Près d’un an après le Pacte pour une industrie propre et seize mois après le rapport Draghi, le message est clair : le temps des diagnostics est révolu. Le Gouvernement, en lien étroit avec le CNI, demande désormais la mise en œuvre rapide de mesures opérationnelles et un sursaut collectif de l’Union européenne face à la lenteur des décisions.
Accélérer et renforcer les outils de défense commerciale
Premier axe d’action identifié : la transformation des outils de défense commerciale européens, jugés aujourd’hui trop lents et trop complexes. Il s’agit en premier lieu des instruments antidumping et antisubventions, des mesures de sauvegarde, ainsi que des mécanismes de contrôle des investissements étrangers et des subventions étrangères sur le marché intérieur. Conçus pour un environnement commercial plus stable, ces outils peinent aujourd’hui à répondre à des stratégies industrielles agressives, rapides et massivement soutenues par des États tiers.
La France plaide pour leur évolution vers des instruments plus rapides, plus simples et plus stratégiques : renforcement des équipes chargées des enquêtes, raccourcissement des délais de procédure, déclenchement plus systématique d’actions d’office par la Commission européenne, et élargissement des enquêtes à des familles de produits ou à des chaînes de valeur entières lorsque les distorsions le justifient.

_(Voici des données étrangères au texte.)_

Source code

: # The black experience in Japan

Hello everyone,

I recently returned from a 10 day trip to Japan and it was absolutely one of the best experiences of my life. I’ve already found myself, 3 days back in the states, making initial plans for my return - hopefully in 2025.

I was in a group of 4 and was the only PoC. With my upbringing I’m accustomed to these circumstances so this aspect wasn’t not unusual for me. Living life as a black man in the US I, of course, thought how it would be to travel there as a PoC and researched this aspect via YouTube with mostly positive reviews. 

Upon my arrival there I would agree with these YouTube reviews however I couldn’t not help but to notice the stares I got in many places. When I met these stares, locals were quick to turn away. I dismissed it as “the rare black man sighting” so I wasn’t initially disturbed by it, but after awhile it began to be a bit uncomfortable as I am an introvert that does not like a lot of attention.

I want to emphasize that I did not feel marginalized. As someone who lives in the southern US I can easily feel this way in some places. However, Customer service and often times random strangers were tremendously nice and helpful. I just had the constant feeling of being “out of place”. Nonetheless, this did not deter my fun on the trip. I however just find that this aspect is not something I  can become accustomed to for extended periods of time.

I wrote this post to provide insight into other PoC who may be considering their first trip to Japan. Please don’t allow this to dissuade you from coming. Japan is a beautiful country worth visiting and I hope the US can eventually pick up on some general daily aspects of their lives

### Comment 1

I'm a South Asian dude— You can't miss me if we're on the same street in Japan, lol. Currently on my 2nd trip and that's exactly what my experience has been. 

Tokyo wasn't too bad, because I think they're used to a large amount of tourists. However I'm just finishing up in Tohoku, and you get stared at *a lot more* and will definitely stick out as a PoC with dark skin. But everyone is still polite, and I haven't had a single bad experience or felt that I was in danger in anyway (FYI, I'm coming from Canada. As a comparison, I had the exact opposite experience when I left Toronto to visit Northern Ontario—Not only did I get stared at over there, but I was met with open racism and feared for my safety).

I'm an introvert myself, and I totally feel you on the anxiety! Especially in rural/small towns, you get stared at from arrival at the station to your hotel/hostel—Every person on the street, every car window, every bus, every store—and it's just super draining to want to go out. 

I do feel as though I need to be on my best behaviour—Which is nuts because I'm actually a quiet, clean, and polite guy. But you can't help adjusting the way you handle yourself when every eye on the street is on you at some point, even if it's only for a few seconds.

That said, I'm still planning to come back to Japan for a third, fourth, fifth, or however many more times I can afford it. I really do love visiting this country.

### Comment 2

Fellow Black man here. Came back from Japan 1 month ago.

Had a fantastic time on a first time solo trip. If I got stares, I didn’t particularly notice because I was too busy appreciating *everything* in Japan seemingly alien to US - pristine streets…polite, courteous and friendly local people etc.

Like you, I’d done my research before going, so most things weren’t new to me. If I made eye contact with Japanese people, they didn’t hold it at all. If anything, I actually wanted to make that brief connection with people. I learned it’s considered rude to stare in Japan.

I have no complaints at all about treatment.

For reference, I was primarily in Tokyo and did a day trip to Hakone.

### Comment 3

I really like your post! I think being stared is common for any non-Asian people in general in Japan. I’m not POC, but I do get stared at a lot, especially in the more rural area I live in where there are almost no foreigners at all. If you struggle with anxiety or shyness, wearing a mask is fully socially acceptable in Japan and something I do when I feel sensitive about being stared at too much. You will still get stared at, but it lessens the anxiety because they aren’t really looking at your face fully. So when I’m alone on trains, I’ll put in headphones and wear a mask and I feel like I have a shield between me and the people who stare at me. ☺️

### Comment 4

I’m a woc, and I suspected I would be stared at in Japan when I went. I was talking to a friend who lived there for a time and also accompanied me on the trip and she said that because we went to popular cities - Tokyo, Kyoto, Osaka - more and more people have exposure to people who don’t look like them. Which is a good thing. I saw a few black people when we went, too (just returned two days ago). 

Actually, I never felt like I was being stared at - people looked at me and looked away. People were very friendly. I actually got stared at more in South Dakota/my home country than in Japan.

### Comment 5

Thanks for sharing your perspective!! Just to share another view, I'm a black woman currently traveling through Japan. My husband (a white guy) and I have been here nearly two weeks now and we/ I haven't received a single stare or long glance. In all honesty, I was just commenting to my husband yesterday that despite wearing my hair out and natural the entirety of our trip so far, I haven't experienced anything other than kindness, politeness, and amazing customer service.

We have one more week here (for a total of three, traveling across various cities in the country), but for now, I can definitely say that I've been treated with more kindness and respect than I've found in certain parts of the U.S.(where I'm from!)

L’objectif est clair : passer d’une logique essentiellement réactive à une capacité de protection industrielle réellement dissuasive, soit pouvoir enquêter non seulement produit par produit, mais aussi à l’échelle de familles de produits et de chaînes de valeur entières, lorsque la situation l’exige. Une approche jugée indispensable pour protéger à la fois l’amont et l’aval industriels face à des pratiques de dumping ou de subventions massives.
L’Union européenne dispose déjà d’un arsenal de défense commerciale, mais celui-ci est largement jugé insuffisant face aux nouvelles formes de concurrence internationale. Les principaux outils existants :
- Les droits antidumping, qui visent à sanctionner des importations vendues à un prix artificiellement bas.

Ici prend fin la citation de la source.